___ Records shown ___

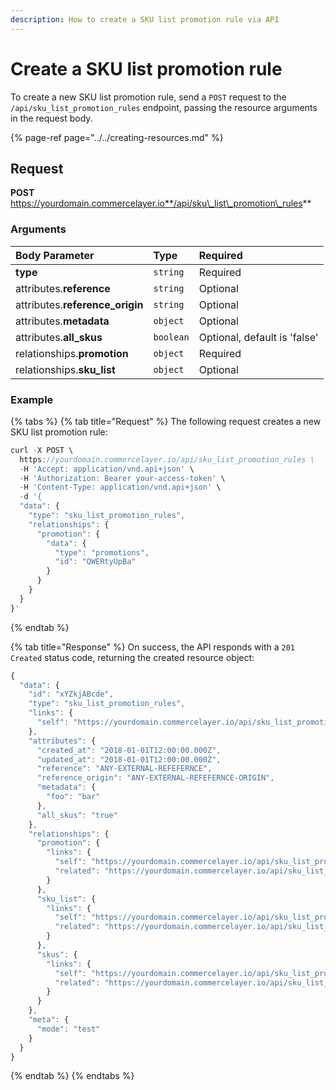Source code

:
 ```yaml
---
description: How to create a SKU list promotion rule via API
---
```


# Create a SKU list promotion rule

To create a new SKU list promotion rule, send a `POST` request to the `/api/sku_list_promotion_rules` endpoint, passing the resource arguments in the request body.

{% page-ref page="../../creating-resources.md" %}

## Request

**POST** https://yourdomain.commercelayer.io**/api/sku\_list\_promotion\_rules**

### Arguments

| Body Parameter | Type | Required |
| :--- | :--- | :--- |
| **type** | `string` | Required |
| attributes.**reference** | `string` | Optional |
| attributes.**reference\_origin** | `string` | Optional |
| attributes.**metadata** | `object` | Optional |
| attributes.**all\_skus** | `boolean` | Optional, default is 'false' |
| relationships.**promotion** | `object` | Required |
| relationships.**sku\_list** | `object` | Optional |

### Example

{% tabs %}
{% tab title="Request" %}
The following request creates a new SKU list promotion rule:

```javascript
curl -X POST \
  https://yourdomain.commercelayer.io/api/sku_list_promotion_rules \
  -H 'Accept: application/vnd.api+json' \
  -H 'Authorization: Bearer your-access-token' \
  -H 'Content-Type: application/vnd.api+json' \
  -d '{
  "data": {
    "type": "sku_list_promotion_rules",
    "relationships": {
      "promotion": {
        "data": {
          "type": "promotions",
          "id": "QWERtyUpBa"
        }
      }
    }
  }
}'
```
{% endtab %}

{% tab title="Response" %}
On success, the API responds with a `201 Created` status code, returning the created resource object:

```javascript
{
  "data": {
    "id": "xYZkjABcde",
    "type": "sku_list_promotion_rules",
    "links": {
      "self": "https://yourdomain.commercelayer.io/api/sku_list_promotion_rules/xYZkjABcde"
    },
    "attributes": {
      "created_at": "2018-01-01T12:00:00.000Z",
      "updated_at": "2018-01-01T12:00:00.000Z",
      "reference": "ANY-EXTERNAL-REFEFERNCE",
      "reference_origin": "ANY-EXTERNAL-REFEFERNCE-ORIGIN",
      "metadata": {
        "foo": "bar"
      },
      "all_skus": "true"
    },
    "relationships": {
      "promotion": {
        "links": {
          "self": "https://yourdomain.commercelayer.io/api/sku_list_promotion_rules/xYZkjABcde/relationships/promotion",
          "related": "https://yourdomain.commercelayer.io/api/sku_list_promotion_rules/xYZkjABcde/promotion"
        }
      },
      "sku_list": {
        "links": {
          "self": "https://yourdomain.commercelayer.io/api/sku_list_promotion_rules/xYZkjABcde/relationships/sku_list",
          "related": "https://yourdomain.commercelayer.io/api/sku_list_promotion_rules/xYZkjABcde/sku_list"
        }
      },
      "skus": {
        "links": {
          "self": "https://yourdomain.commercelayer.io/api/sku_list_promotion_rules/xYZkjABcde/relationships/skus",
          "related": "https://yourdomain.commercelayer.io/api/sku_list_promotion_rules/xYZkjABcde/skus"
        }
      }
    },
    "meta": {
      "mode": "test"
    }
  }
}
```
{% endtab %}
{% endtabs %}

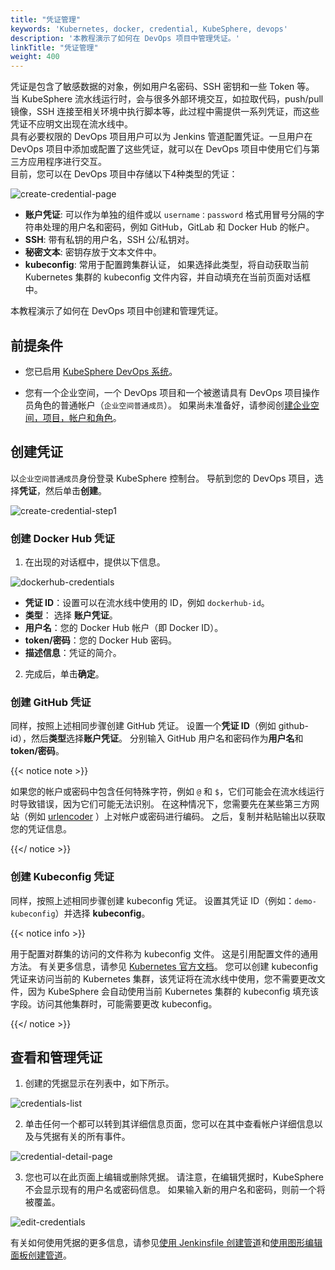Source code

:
 ```yaml
---
title: "凭证管理"
keywords: 'Kubernetes, docker, credential, KubeSphere, devops'
description: '本教程演示了如何在 DevOps 项目中管理凭证。'
linkTitle: "凭证管理"
weight: 400
---
```


凭证是包含了敏感数据的对象，例如用户名密码、SSH 密钥和一些 Token 等。 当 KubeSphere 流水线运行时，会与很多外部环境交互，如拉取代码，push/pull 镜像，SSH 连接至相关环境中执行脚本等，此过程中需提供一系列凭证，而这些凭证不应明文出现在流水线中。</br>
具有必要权限的 DevOps 项目用户可以为 Jenkins 管道配置凭证。一旦用户在 DevOps 项目中添加或配置了这些凭证，就可以在 DevOps 项目中使用它们与第三方应用程序进行交互。</br>
目前，您可以在 DevOps 项目中存储以下4种类型的凭证：

![create-credential-page](/images/docs/devops-user-guide-zh/credential-management-zh/create-credential-page.png)

- **账户凭证**: 可以作为单独的组件或以 `username：password` 格式用冒号分隔的字符串处理的用户名和密码，例如 GitHub，GitLab 和 Docker Hub 的帐户。
- **SSH**: 带有私钥的用户名，SSH 公/私钥对。
- **秘密文本**: 密钥存放于文本文件中。
- **kubeconfig**: 常用于配置跨集群认证， 如果选择此类型，将自动获取当前 Kubernetes 集群的 kubeconfig 文件内容，并自动填充在当前页面对话框中。

本教程演示了如何在 DevOps 项目中创建和管理凭证。

## 前提条件

- 您已启用 [KubeSphere DevOps 系统](../../../pluggable-components/devops/)。

- 您有一个企业空间，一个 DevOps 项目和一个被邀请具有 DevOps 项目操作员角色的普通帐户（`企业空间普通成员`）。 如果尚未准备好，请参阅创[建企业空间，项目，帐户和角色](../../../quick-start/create-workspace-and-project/)。

## 创建凭证

以`企业空间普通成员`身份登录 KubeSphere 控制台。 导航到您的 DevOps 项目，选择**凭证**，然后单击**创建**。

![create-credential-step1](/images/docs/devops-user-guide-zh/credential-management-zh/create-credential-step1.png)

### 创建 Docker Hub 凭证

1. 在出现的对话框中，提供以下信息。

![dockerhub-credentials](/images/docs/devops-user-guide-zh/credential-management-zh/dockerhub-credentials.png)

- **凭证 ID**：设置可以在流水线中使用的 ID，例如 `dockerhub-id`。
- **类型**： 选择 **账户凭证**。
- **用户名**：您的 Docker Hub 帐户（即 Docker ID）。
- **token/密码**：您的 Docker Hub 密码。
- **描述信息**：凭证的简介。

2. 完成后，单击**确定**。


### 创建 GitHub 凭证

同样，按照上述相同步骤创建 GitHub 凭证。 设置一个**凭证 ID**（例如 github-id），然后**类型**选择**账户凭证**。 分别输入 GitHub 用户名和密码作为**用户名**和**token/密码**。

{{< notice note >}}

如果您的帐户或密码中包含任何特殊字符，例如 `@` 和 `$`，它们可能会在流水线运行时导致错误，因为它们可能无法识别。 在这种情况下，您需要先在某些第三方网站（例如 [urlencoder](https://www.urlencoder.org/) ）上对帐户或密码进行编码。 之后，复制并粘贴输出以获取您的凭证信息。

{{</ notice >}}

### 创建 Kubeconfig 凭证

同样，按照上述相同步骤创建 kubeconfig 凭证。 设置其凭证 ID（例如：`demo-kubeconfig`）并选择 **kubeconfig**。

{{< notice info >}}

用于配置对群集的访问的文件称为 kubeconfig 文件。 这是引用配置文件的通用方法。 有关更多信息，请参见 [Kubernetes 官方文档](https://kubernetes.io/docs/concepts/configuration/organize-cluster-access-kubeconfig/)。 您可以创建 kubeconfig 凭证来访问当前的 Kubernetes 集群，该凭证将在流水线中使用，您不需要更改文件，因为 KubeSphere 会自动使用当前 Kubernetes 集群的 kubeconfig 填充该字段。访问其他集群时，可能需要更改 kubeconfig。

{{</ notice >}}

## 查看和管理凭证

1. 创建的凭据显示在列表中，如下所示。

![credentials-list](/images/docs/devops-user-guide-zh/credential-management-zh/credentials-list.png)

2. 单击任何一个都可以转到其详细信息页面，您可以在其中查看帐户详细信息以及与凭据有关的所有事件。

![credential-detail-page](/images/docs/devops-user-guide-zh/credential-management-zh/credential-detail-page.png)

3. 您也可以在此页面上编辑或删除凭据。 请注意，在编辑凭据时，KubeSphere 不会显示现有的用户名或密码信息。 如果输入新的用户名和密码，则前一个将被覆盖。

![edit-credentials](/images/docs/devops-user-guide-zh/credential-management-zh/edit-credentials.png)

有关如何使用凭据的更多信息，请参见[使用 Jenkinsfile 创建管道](../create-a-pipeline-using-jenkinsfile/)和[使用图形编辑面板创建管道](../create-a-pipeline-using-graphical-editing-panel)。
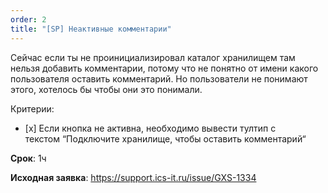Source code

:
 ```yaml
---
order: 2
title: "[SP] Неактивные комментарии"
---
```


Сейчас если ты не проинициализировал каталог хранилищем там нельзя добавить комментарии, потому что не понятно от имени какого пользователя оставить комментарий. Но пользователи не понимают этого, хотелось бы чтобы они это понимали.

Критерии:

-  \[x\] Если кнопка не активна, необходимо вывести тултип с текстом “Подключите хранилище, чтобы оставить комментарий“



**Срок**: 1ч

**Исходная заявка**: https://support.ics-it.ru/issue/GXS-1334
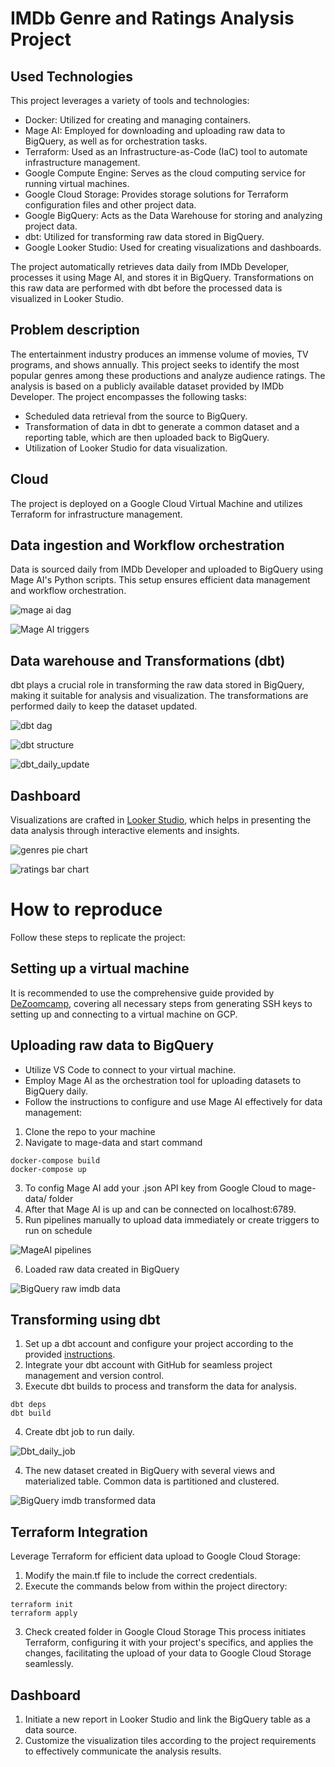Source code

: # IMDb Genre and Ratings Analysis Project

## Used Technologies

This project leverages a variety of tools and technologies:

* Docker: Utilized for creating and managing containers.
* Mage AI: Employed for downloading and uploading raw data to BigQuery, as well as for orchestration tasks.
* Terraform: Used as an Infrastructure-as-Code (IaC) tool to automate infrastructure management.
* Google Compute Engine: Serves as the cloud computing service for running virtual machines.
* Google Cloud Storage: Provides storage solutions for Terraform configuration files and other project data.
* Google BigQuery: Acts as the Data Warehouse for storing and analyzing project data.
* dbt: Utilized for transforming raw data stored in BigQuery.
* Google Looker Studio: Used for creating visualizations and dashboards.

The project automatically retrieves data daily from IMDb Developer, processes it using Mage AI, and stores it in BigQuery. Transformations on this raw data are performed with dbt before the processed data is visualized in Looker Studio.

## Problem description

The entertainment industry produces an immense volume of movies, TV programs, and shows annually. This project seeks to identify the most popular genres among these productions and analyze audience ratings. The analysis is based on a publicly available dataset provided by IMDb Developer. The project encompasses the following tasks:

* Scheduled data retrieval from the source to BigQuery.
* Transformation of data in dbt to generate a common dataset and a reporting table, which are then uploaded back to BigQuery.
* Utilization of Looker Studio for data visualization.


## Cloud

The project is deployed on a Google Cloud Virtual Machine and utilizes Terraform for infrastructure management.

## Data ingestion and Workflow orchestration

Data is sourced daily from IMDb Developer and uploaded to BigQuery using Mage AI's Python scripts. This setup ensures efficient data management and workflow orchestration.

![mage ai dag](images/mage_ai_dag.png)

![Mage AI triggers](images/mage_ai_triggers.png)

## Data warehouse and Transformations (dbt)

dbt plays a crucial role in transforming the raw data stored in BigQuery, making it suitable for analysis and visualization. The transformations are performed daily to keep the dataset updated.

![dbt dag](images/dbt_dag.png)

![dbt structure](images/dbt_structure.png)

![dbt_daily_update](images/dbt_daily_update.png)

## Dashboard

Visualizations are crafted in [Looker Studio](https://lookerstudio.google.com/s/nu3J2_MRPqQ), which helps in presenting the data analysis through interactive elements and insights.

![genres pie chart](images/looker_pie_chart_tile.png)

![ratings bar chart](images/looker_bar_chart_tile.png)

# How to reproduce

Follow these steps to replicate the project:

## Setting up a virtual machine

It is recommended to use the comprehensive guide provided by [DeZoomcamp](https://www.youtube.com/watch?v=ae-CV2KfoN0&list=PL3MmuxUbc_hJed7dXYoJw8DoCuVHhGEQb&index=15), covering all necessary steps from generating SSH keys to setting up and connecting to a virtual machine on GCP.

## Uploading raw data to BigQuery

* Utilize VS Code to connect to your virtual machine.
* Employ Mage AI as the orchestration tool for uploading datasets to BigQuery daily.
* Follow the instructions to configure and use Mage AI effectively for data management:

1. Clone the repo to your machine
2. Navigate to mage-data and start command 
```
docker-compose build
docker-compose up
```
3. To config Mage AI add your .json API key from Google Cloud to mage-data/ folder
4. After that Mage AI is up and can be connected on localhost:6789.
5. Run pipelines manually to upload data immediately or create triggers to run on schedule

![MageAI pipelines](images/mage_ai_pipelines.png)

6. Loaded raw data created in BigQuery

![BigQuery raw imdb data](images/imdb_raw_data.png)

## Transforming using dbt

1. Set up a dbt account and configure your project according to the provided [instructions](https://github.com/DataTalksClub/data-engineering-zoomcamp/blob/main/04-analytics-engineering/dbt_cloud_setup.md).
2. Integrate your dbt account with GitHub for seamless project management and version control.
3. Execute dbt builds to process and transform the data for analysis.
```
dbt deps
dbt build
```
4. Create dbt job to run daily.

![Dbt_daily_job](images/dbt_daily_job.png)

4. The new dataset created in BigQuery with several views and materialized table. Common data is partitioned and clustered.

![BigQuery imdb transformed data](images/imdb_dbt.png)

## Terraform Integration

Leverage Terraform for efficient data upload to Google Cloud Storage:

1. Modify the main.tf file to include the correct credentials.
2. Execute the commands below from within the project directory:
```
terraform init
terraform apply
```
3. Check created folder in Google Cloud Storage
This process initiates Terraform, configuring it with your project's specifics, and applies the changes, facilitating the upload of your data to Google Cloud Storage seamlessly.

## Dashboard

1. Initiate a new report in Looker Studio and link the BigQuery table as a data source.
2. Customize the visualization tiles according to the project requirements to effectively communicate the analysis results.
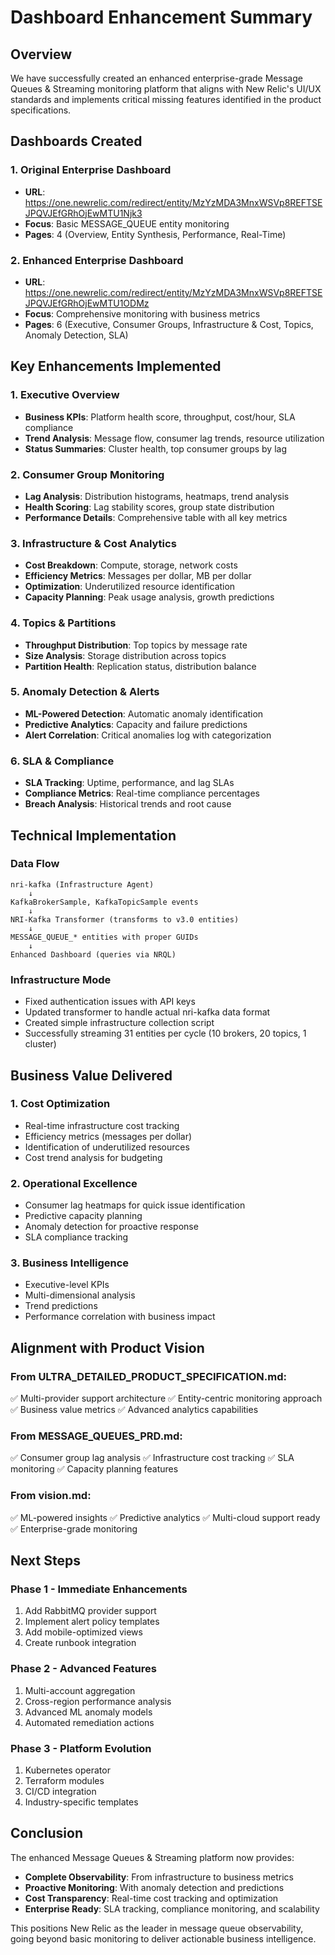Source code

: # Dashboard Enhancement Summary

## Overview
We have successfully created an enhanced enterprise-grade Message Queues & Streaming monitoring platform that aligns with New Relic's UI/UX standards and implements critical missing features identified in the product specifications.

## Dashboards Created

### 1. Original Enterprise Dashboard
- **URL**: https://one.newrelic.com/redirect/entity/MzYzMDA3MnxWSVp8REFTSEJPQVJEfGRhOjEwMTU1Njk3
- **Focus**: Basic MESSAGE_QUEUE entity monitoring
- **Pages**: 4 (Overview, Entity Synthesis, Performance, Real-Time)

### 2. Enhanced Enterprise Dashboard
- **URL**: https://one.newrelic.com/redirect/entity/MzYzMDA3MnxWSVp8REFTSEJPQVJEfGRhOjEwMTU1ODMz
- **Focus**: Comprehensive monitoring with business metrics
- **Pages**: 6 (Executive, Consumer Groups, Infrastructure & Cost, Topics, Anomaly Detection, SLA)

## Key Enhancements Implemented

### 1. Executive Overview
- **Business KPIs**: Platform health score, throughput, cost/hour, SLA compliance
- **Trend Analysis**: Message flow, consumer lag trends, resource utilization
- **Status Summaries**: Cluster health, top consumer groups by lag

### 2. Consumer Group Monitoring
- **Lag Analysis**: Distribution histograms, heatmaps, trend analysis
- **Health Scoring**: Lag stability scores, group state distribution
- **Performance Details**: Comprehensive table with all key metrics

### 3. Infrastructure & Cost Analytics
- **Cost Breakdown**: Compute, storage, network costs
- **Efficiency Metrics**: Messages per dollar, MB per dollar
- **Optimization**: Underutilized resource identification
- **Capacity Planning**: Peak usage analysis, growth predictions

### 4. Topics & Partitions
- **Throughput Distribution**: Top topics by message rate
- **Size Analysis**: Storage distribution across topics
- **Partition Health**: Replication status, distribution balance

### 5. Anomaly Detection & Alerts
- **ML-Powered Detection**: Automatic anomaly identification
- **Predictive Analytics**: Capacity and failure predictions
- **Alert Correlation**: Critical anomalies log with categorization

### 6. SLA & Compliance
- **SLA Tracking**: Uptime, performance, and lag SLAs
- **Compliance Metrics**: Real-time compliance percentages
- **Breach Analysis**: Historical trends and root cause

## Technical Implementation

### Data Flow
```
nri-kafka (Infrastructure Agent)
    ↓
KafkaBrokerSample, KafkaTopicSample events
    ↓
NRI-Kafka Transformer (transforms to v3.0 entities)
    ↓
MESSAGE_QUEUE_* entities with proper GUIDs
    ↓
Enhanced Dashboard (queries via NRQL)
```

### Infrastructure Mode
- Fixed authentication issues with API keys
- Updated transformer to handle actual nri-kafka data format
- Created simple infrastructure collection script
- Successfully streaming 31 entities per cycle (10 brokers, 20 topics, 1 cluster)

## Business Value Delivered

### 1. Cost Optimization
- Real-time infrastructure cost tracking
- Efficiency metrics (messages per dollar)
- Identification of underutilized resources
- Cost trend analysis for budgeting

### 2. Operational Excellence
- Consumer lag heatmaps for quick issue identification
- Predictive capacity planning
- Anomaly detection for proactive response
- SLA compliance tracking

### 3. Business Intelligence
- Executive-level KPIs
- Multi-dimensional analysis
- Trend predictions
- Performance correlation with business impact

## Alignment with Product Vision

### From ULTRA_DETAILED_PRODUCT_SPECIFICATION.md:
✅ Multi-provider support architecture
✅ Entity-centric monitoring approach
✅ Business value metrics
✅ Advanced analytics capabilities

### From MESSAGE_QUEUES_PRD.md:
✅ Consumer group lag analysis
✅ Infrastructure cost tracking
✅ SLA monitoring
✅ Capacity planning features

### From vision.md:
✅ ML-powered insights
✅ Predictive analytics
✅ Multi-cloud support ready
✅ Enterprise-grade monitoring

## Next Steps

### Phase 1 - Immediate Enhancements
1. Add RabbitMQ provider support
2. Implement alert policy templates
3. Add mobile-optimized views
4. Create runbook integration

### Phase 2 - Advanced Features
1. Multi-account aggregation
2. Cross-region performance analysis
3. Advanced ML anomaly models
4. Automated remediation actions

### Phase 3 - Platform Evolution
1. Kubernetes operator
2. Terraform modules
3. CI/CD integration
4. Industry-specific templates

## Conclusion

The enhanced Message Queues & Streaming platform now provides:
- **Complete Observability**: From infrastructure to business metrics
- **Proactive Monitoring**: With anomaly detection and predictions
- **Cost Transparency**: Real-time cost tracking and optimization
- **Enterprise Ready**: SLA tracking, compliance monitoring, and scalability

This positions New Relic as the leader in message queue observability, going beyond basic monitoring to deliver actionable business intelligence.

___

» **What this task involves**
Filter the listing by the string "комментарий"; copy each matching line.

» **Exercise output**
Сейчас если ты не проинициализировал каталог хранилищем там нельзя добавить комментарии, потому что не понятно от имени какого пользователя оставить комментарий. Но пользователи не понимают этого, хотелось бы чтобы они это понимали.
-  \[x\] Если кнопка не активна, необходимо вывести тултип с текстом “Подключите хранилище, чтобы оставить комментарий“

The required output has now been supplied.